Lines in which "folder" appears should be pulled from the data below.
### RECORDS FOR THE EXERCISE
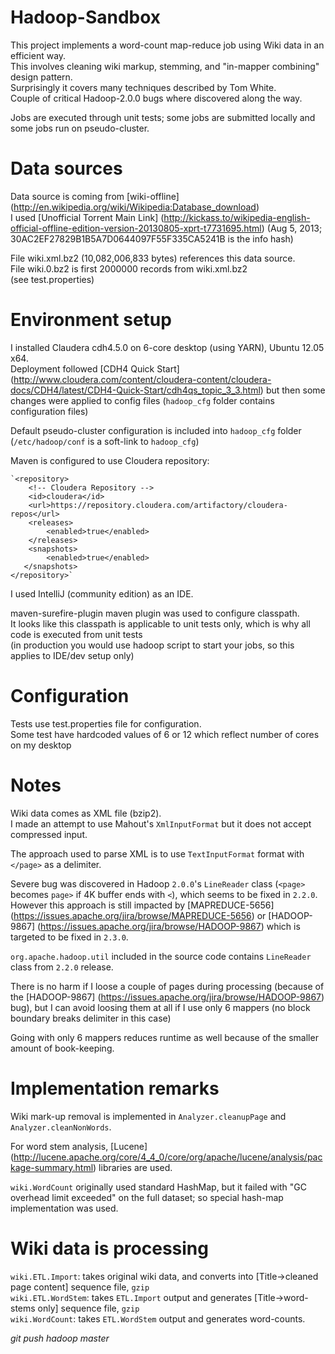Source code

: Hadoop-Sandbox
==============

This project implements a word-count map-reduce job using Wiki data in an efficient way.  
This involves cleaning wiki markup, stemming, and "in-mapper combining" design pattern.  
Surprisingly it covers many techniques described by Tom White.  
Couple of critical Hadoop-2.0.0 bugs where discovered along the way.  

Jobs are executed through unit tests; some jobs are submitted locally and some jobs run on pseudo-cluster.


Data sources
============

Data source is coming from [wiki-offline] (http://en.wikipedia.org/wiki/Wikipedia:Database_download)  
I used [Unofficial Torrent Main Link] (http://kickass.to/wikipedia-english-official-offline-edition-version-20130805-xprt-t7731695.html)
(Aug 5, 2013; 30AC2EF27829B1B5A7D0644097F55F335CA5241B is the info hash)

File wiki.xml.bz2 (10,082,006,833 bytes) references this data source.  
File wiki.0.bz2 is first 2000000 records from wiki.xml.bz2  
(see test.properties)



Environment setup
=================

I installed Claudera cdh4.5.0 on 6-core desktop (using YARN), Ubuntu 12.05 x64.  
Deployment followed [CDH4 Quick Start] (http://www.cloudera.com/content/cloudera-content/cloudera-docs/CDH4/latest/CDH4-Quick-Start/cdh4qs_topic_3_3.html)
but then some changes were applied to config files (`hadoop_cfg` folder contains configuration files)

Default pseudo-cluster configuration is included into `hadoop_cfg` folder (`/etc/hadoop/conf` is a soft-link to `hadoop_cfg`)

Maven is configured to use Cloudera repository:

    `<repository>
        <!-- Cloudera Repository -->
        <id>cloudera</id>
        <url>https://repository.cloudera.com/artifactory/cloudera-repos</url>
        <releases>
            <enabled>true</enabled>
        </releases>
        <snapshots>
            <enabled>true</enabled>
       </snapshots>
    </repository>`


I used IntelliJ (community edition) as an IDE.

maven-surefire-plugin maven plugin was used to configure classpath.  
It looks like this classpath is applicable to unit tests only, which is why all code is executed from unit tests  
(in production you would use hadoop script to start your jobs, so this applies to IDE/dev setup only)


Configuration
=============
Tests use test.properties file for configuration.  
Some test have hardcoded values of 6 or 12 which reflect number of cores on my desktop


Notes
=====

Wiki data comes as XML file (bzip2).  
I made an attempt to use Mahout's `XmlInputFormat` but it does not accept compressed input.

The approach used to parse XML is to use `TextInputFormat` format with `</page>` as a delimiter.

Severe bug was discovered in Hadoop `2.0.0`'s `LineReader` class (`<page>` becomes `page>` if 4K buffer ends with `<`),
which seems to be fixed in `2.2.0`. However this approach is still impacted by [MAPREDUCE-5656]
(https://issues.apache.org/jira/browse/MAPREDUCE-5656) or [HADOOP-9867]
(https://issues.apache.org/jira/browse/HADOOP-9867) which is targeted to be fixed in `2.3.0`.

`org.apache.hadoop.util` included in the source code contains `LineReader` class from `2.2.0` release.

There is no harm if I loose a couple of pages during processing (because of the [HADOOP-9867]
(https://issues.apache.org/jira/browse/HADOOP-9867) bug),
but I can avoid loosing them at all if I use only 6 mappers (no block boundary breaks delimiter in this case)

Going with only 6 mappers reduces runtime as well because of the smaller amount of book-keeping.


Implementation remarks
======================
Wiki mark-up removal is implemented in `Analyzer.cleanupPage` and `Analyzer.cleanNonWords`.

For word stem analysis, [Lucene] (http://lucene.apache.org/core/4_4_0/core/org/apache/lucene/analysis/package-summary.html)
libraries are used.

`wiki.WordCount` originally used standard HashMap, but it failed with "GC overhead limit exceeded" on the full dataset;
so special hash-map implementation was used.




Wiki data is processing
=======================

`wiki.ETL.Import`: takes original wiki data, and converts into [Title->cleaned page content] sequence file, `gzip`  
`wiki.ETL.WordStem`: takes `ETL.Import` output and generates [Title->word-stems only] sequence file, `gzip`  
`wiki.WordCount`: takes `ETL.WordStem` output and generates word-counts.  



*git push hadoop master*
######
TASK OUTPUT ▸
but then some changes were applied to config files (`hadoop_cfg` folder contains configuration files)
Default pseudo-cluster configuration is included into `hadoop_cfg` folder (`/etc/hadoop/conf` is a soft-link to `hadoop_cfg`)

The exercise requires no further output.